Spanberger questions NRCS chief, FSA administrator on 2018 Farm Bill implementation
Rep. Abigail Spanberger is calling for smart implementation of federal conservation programs and for federal agencies to heed the input of crop and livestock producers on the ground as implementation continues.
Spanberger, chair of the House Agriculture Committee’s Conservation and Forestry Subcommittee, asked U.S. Department of Agriculture (USDA) Natural Resources Conservation Service (NRCS) Chief Matthew Lohr and USDA Farm Services Agency (FSA) Administrator Richard Fordyce about the progress of changes to voluntary conservation programs under the 2018 Farm Bill’s Conservation Title—including the Conservation Reserve Program (CRP) and the Environmental Quality Incentives Program (EQIP).
The FSA’s CRP signup for 2020 began in December 2019 and closes on February 28, 2020. Click here to watch the full hearing.
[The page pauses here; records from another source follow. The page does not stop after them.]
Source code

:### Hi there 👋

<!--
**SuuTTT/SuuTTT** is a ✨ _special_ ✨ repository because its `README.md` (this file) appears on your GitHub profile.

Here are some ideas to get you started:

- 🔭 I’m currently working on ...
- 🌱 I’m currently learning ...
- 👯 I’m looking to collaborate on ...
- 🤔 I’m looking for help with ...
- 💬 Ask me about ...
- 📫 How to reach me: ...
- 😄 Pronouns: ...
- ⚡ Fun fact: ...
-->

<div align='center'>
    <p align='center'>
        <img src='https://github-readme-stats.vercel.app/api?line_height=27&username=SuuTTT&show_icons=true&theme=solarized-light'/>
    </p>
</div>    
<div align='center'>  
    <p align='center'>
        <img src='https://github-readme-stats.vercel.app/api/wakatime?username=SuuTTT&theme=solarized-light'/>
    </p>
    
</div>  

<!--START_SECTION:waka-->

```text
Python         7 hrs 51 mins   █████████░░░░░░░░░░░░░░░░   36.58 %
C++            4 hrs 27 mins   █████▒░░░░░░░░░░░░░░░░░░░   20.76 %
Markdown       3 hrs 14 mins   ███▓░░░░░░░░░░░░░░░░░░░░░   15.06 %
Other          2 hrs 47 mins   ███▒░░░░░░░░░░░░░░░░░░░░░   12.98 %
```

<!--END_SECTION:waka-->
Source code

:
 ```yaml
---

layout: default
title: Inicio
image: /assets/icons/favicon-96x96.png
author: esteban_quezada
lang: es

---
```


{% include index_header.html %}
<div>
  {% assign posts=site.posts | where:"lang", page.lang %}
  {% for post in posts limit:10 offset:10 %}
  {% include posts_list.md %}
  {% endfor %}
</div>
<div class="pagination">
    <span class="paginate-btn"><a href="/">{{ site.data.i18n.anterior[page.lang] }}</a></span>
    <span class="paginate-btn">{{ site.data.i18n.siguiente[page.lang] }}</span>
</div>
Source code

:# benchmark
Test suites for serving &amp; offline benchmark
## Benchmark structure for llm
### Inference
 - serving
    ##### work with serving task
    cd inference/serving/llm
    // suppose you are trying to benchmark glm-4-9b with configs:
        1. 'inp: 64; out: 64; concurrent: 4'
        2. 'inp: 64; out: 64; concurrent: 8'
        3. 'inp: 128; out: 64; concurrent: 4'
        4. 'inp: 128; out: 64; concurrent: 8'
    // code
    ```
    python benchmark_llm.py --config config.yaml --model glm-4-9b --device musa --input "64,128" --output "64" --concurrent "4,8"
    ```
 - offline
In her opening statement at a Tuesday subcommittee meeting, Spanberger expressed strong support for voluntary conservation programs that promote soil health, improved water quality, and a safe water supply. Additionally, she stressed that both NRCS and FSA should be fully staffed to achieve these benefits for farmers and ranchers in Central Virginia and across the country.
“In Central Virginia, farmers are some of our strongest conservationists. They understand the complex ecosystems they inhabit, and they cherish the role they play as stewards of the land. From my many discussions with our district’s growers, I know they recognize the clear benefits of voluntary conservation programs—including strengthened soil health, wildlife preservation, clean water, and additional revenue in our rural communities,” said Spanberger. “To make sure these benefits last for generations to come, we need to effectively implement these programs. Today’s hearing was another opportunity for my Subcommittee to provide oversight of USDA’s conservation strategies at the local and regional levels. Effective implementation begins with gathering input from producers on the ground about the successes and pitfalls of program changes, and I’d like to thank Chief Lohr and Administrator Fordyce for outlining USDA’s recent progress, addressing some of the challenges identified by farmers, and outlining a roadmap toward eventually achieving the intended conservation outcomes of the 2018 Farm Bill.”
“The discussion that Chairwoman Spanberger led in today’s hearing is an important one, and it centers on how farmers and landowners are using the farm bill conservation programs to accomplish cleaner water and healthier soil,” said U.S. House Agriculture Committee Chairman Collin Peterson (D-MN-07). “No matter how ambitious they might be on paper, programs don’t mean anything if folks won’t put them into practice on their land. The hearing today was a good conversation on what’s working, what’s not, and how we help these programs accomplish what we set them out to do.”
This hearing builds on Spanberger’s efforts to examine how farmers can balance the environmental benefits of voluntary conservation programs with the practices they need to grow their businesses. Last month, Spanberger led a hearing focused on expanding Historically Underserved Farmers and Ranchers’ access to the USDA’s conservation programs. During the hearing, Spanberger heard from Irvin White—a first-generation farmer and consultant with a business based in Louisa County.
Since arriving in the U.S. House, Spanberger has worked to amplify the voices of Central Virginia farmers like White, understand economic issues facing the district’s rural communities, and give crop and livestock producers a seat at the table in the federal decision-making process.
In October, Spanberger led a hearing focused on achieving the financial and conservation benefits of precision agriculture. Spanberger invited Dustin Madison—a farmer and crop consultant from Louisa County in Virginia’s Seventh District— to testify about how farmers can use precision ag tools to achieve tangible conservation benefits.